What you need to do -> The response must contain every line below in which "MYPATH" appears.

Data provided ->
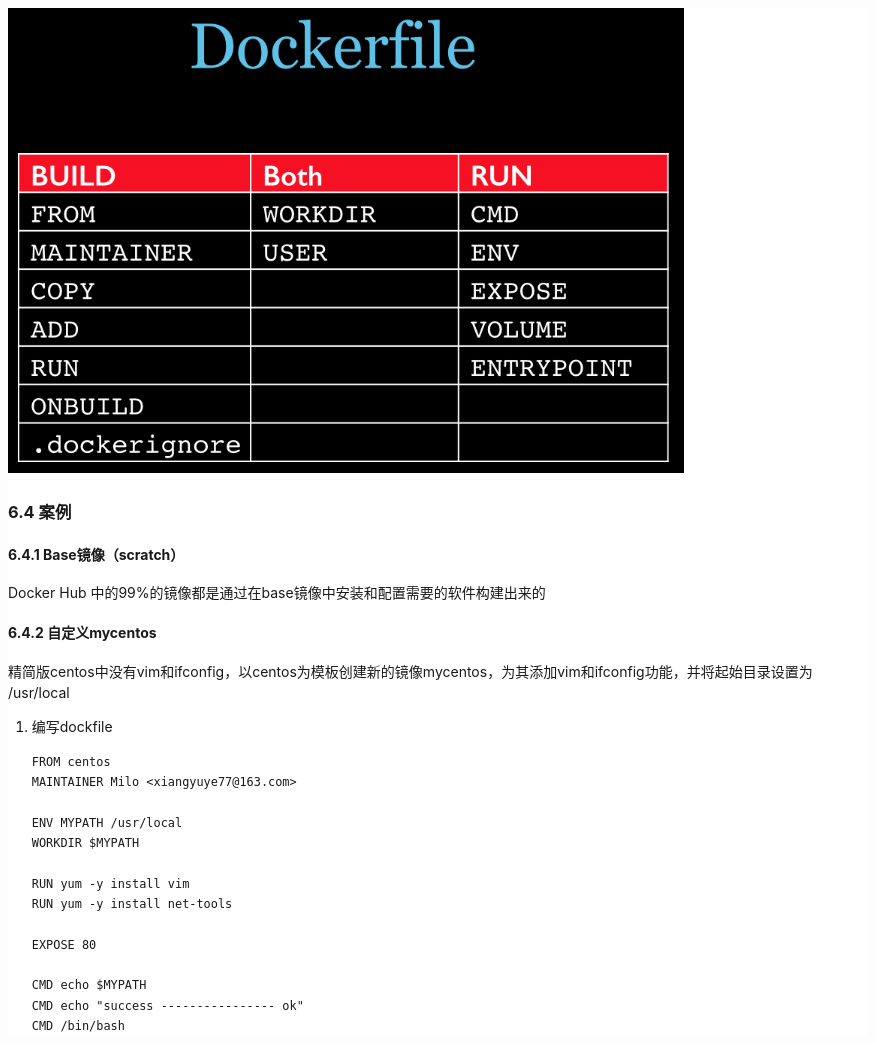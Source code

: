 ![](illustration/保留字.png)

### 6.4 案例

#### 6.4.1 Base镜像（scratch）

Docker Hub 中的99%的镜像都是通过在base镜像中安装和配置需要的软件构建出来的

#### 6.4.2 自定义mycentos

精简版centos中没有vim和ifconfig，以centos为模板创建新的镜像mycentos，为其添加vim和ifconfig功能，并将起始目录设置为 /usr/local

1. 编写dockfile

   ```
   FROM centos
   MAINTAINER Milo <xiangyuye77@163.com>
   
   ENV MYPATH /usr/local
   WORKDIR $MYPATH	
   
   RUN yum -y install vim
   RUN yum -y install net-tools
   
   EXPOSE 80
   
   CMD echo $MYPATH
   CMD echo "success ---------------- ok"
   CMD /bin/bash
   ```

Task response ->
   ENV MYPATH /usr/local
   WORKDIR $MYPATH	
   CMD echo $MYPATH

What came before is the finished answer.